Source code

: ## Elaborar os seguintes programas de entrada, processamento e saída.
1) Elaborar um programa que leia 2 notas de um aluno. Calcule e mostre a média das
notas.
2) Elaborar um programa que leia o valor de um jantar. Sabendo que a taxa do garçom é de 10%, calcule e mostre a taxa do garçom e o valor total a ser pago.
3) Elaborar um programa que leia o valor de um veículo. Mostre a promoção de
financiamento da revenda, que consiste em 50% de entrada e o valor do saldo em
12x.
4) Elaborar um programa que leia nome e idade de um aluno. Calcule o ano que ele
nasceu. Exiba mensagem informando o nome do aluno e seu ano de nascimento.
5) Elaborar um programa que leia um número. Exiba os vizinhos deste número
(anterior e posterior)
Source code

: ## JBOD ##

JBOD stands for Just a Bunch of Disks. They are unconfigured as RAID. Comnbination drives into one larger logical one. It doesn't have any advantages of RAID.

____________________

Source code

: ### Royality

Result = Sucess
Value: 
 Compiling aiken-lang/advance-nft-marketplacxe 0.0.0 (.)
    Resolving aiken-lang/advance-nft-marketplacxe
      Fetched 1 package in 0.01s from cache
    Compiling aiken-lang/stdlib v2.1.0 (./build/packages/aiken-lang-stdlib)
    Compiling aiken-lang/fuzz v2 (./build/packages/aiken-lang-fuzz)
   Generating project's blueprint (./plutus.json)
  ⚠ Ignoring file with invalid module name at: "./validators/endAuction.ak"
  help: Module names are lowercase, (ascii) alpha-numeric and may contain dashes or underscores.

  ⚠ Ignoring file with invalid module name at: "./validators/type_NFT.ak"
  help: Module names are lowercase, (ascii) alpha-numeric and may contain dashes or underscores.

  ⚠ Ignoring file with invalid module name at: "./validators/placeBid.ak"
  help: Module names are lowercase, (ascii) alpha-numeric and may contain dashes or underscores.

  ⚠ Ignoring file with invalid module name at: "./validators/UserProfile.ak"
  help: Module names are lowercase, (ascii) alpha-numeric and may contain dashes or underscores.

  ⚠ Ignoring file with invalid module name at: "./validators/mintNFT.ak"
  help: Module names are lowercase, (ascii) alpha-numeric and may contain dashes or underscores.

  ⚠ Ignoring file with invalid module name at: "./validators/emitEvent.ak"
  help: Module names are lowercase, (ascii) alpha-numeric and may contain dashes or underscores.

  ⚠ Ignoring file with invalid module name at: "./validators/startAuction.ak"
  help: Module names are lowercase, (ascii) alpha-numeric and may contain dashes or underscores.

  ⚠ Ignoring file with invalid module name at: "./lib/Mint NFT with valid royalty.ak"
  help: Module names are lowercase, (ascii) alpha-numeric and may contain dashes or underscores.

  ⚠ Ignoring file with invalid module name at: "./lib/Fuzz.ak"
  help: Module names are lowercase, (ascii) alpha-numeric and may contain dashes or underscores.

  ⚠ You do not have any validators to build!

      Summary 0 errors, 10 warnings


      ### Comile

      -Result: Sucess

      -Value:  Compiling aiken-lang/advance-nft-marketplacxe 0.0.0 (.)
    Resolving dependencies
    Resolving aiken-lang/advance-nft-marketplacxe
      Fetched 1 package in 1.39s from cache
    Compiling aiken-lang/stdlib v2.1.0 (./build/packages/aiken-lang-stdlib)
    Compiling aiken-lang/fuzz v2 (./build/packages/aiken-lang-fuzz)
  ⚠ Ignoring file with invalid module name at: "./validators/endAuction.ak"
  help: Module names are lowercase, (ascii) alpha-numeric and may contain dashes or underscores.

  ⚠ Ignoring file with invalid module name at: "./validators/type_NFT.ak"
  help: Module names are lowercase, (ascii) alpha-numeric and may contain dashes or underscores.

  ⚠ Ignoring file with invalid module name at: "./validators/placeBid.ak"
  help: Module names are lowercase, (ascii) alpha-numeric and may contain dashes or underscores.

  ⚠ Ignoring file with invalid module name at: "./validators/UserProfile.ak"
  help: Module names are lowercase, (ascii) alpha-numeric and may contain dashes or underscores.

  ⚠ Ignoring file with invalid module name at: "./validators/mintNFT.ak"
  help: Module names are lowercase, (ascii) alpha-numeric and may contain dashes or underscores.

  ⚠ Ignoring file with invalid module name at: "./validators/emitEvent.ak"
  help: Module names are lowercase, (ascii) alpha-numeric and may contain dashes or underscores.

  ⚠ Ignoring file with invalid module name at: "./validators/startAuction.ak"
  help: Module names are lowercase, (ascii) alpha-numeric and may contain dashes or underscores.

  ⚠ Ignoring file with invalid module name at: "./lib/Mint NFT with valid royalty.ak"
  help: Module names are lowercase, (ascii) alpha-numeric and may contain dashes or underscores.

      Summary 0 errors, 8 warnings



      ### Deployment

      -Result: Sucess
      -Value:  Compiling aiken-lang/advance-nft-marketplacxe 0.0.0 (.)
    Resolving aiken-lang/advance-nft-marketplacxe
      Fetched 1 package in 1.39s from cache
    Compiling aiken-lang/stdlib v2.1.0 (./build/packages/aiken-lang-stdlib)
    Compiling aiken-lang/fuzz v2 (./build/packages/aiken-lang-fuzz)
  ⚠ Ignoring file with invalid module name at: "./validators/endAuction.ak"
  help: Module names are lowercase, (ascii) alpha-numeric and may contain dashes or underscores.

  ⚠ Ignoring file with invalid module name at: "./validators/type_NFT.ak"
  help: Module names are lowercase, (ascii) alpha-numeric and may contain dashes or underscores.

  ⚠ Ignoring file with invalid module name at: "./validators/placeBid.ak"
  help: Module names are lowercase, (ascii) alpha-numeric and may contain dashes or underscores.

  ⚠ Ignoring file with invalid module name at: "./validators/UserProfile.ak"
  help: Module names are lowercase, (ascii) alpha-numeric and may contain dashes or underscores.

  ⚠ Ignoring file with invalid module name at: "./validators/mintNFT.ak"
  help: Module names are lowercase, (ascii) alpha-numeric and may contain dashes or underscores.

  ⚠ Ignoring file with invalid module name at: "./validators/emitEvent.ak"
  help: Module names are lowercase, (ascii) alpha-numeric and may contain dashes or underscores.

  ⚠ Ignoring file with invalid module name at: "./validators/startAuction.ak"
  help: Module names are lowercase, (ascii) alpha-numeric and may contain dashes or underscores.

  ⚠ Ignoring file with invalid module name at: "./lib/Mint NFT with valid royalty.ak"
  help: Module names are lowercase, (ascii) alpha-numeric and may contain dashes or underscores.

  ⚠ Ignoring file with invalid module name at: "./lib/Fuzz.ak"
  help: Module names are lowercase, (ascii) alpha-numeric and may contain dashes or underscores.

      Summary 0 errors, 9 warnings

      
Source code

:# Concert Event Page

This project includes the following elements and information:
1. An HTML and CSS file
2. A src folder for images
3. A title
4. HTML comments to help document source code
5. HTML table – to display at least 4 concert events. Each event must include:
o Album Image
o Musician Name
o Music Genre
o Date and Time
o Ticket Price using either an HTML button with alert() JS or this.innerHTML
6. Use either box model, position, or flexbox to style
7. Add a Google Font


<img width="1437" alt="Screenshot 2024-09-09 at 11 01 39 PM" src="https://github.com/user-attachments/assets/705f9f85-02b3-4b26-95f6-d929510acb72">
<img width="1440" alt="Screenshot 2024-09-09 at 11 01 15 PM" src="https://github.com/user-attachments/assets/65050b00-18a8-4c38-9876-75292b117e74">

____________________

Activity —
Count the lines of the data that hold the string "github". The answer should be that number alone.

Result of the exercise —
2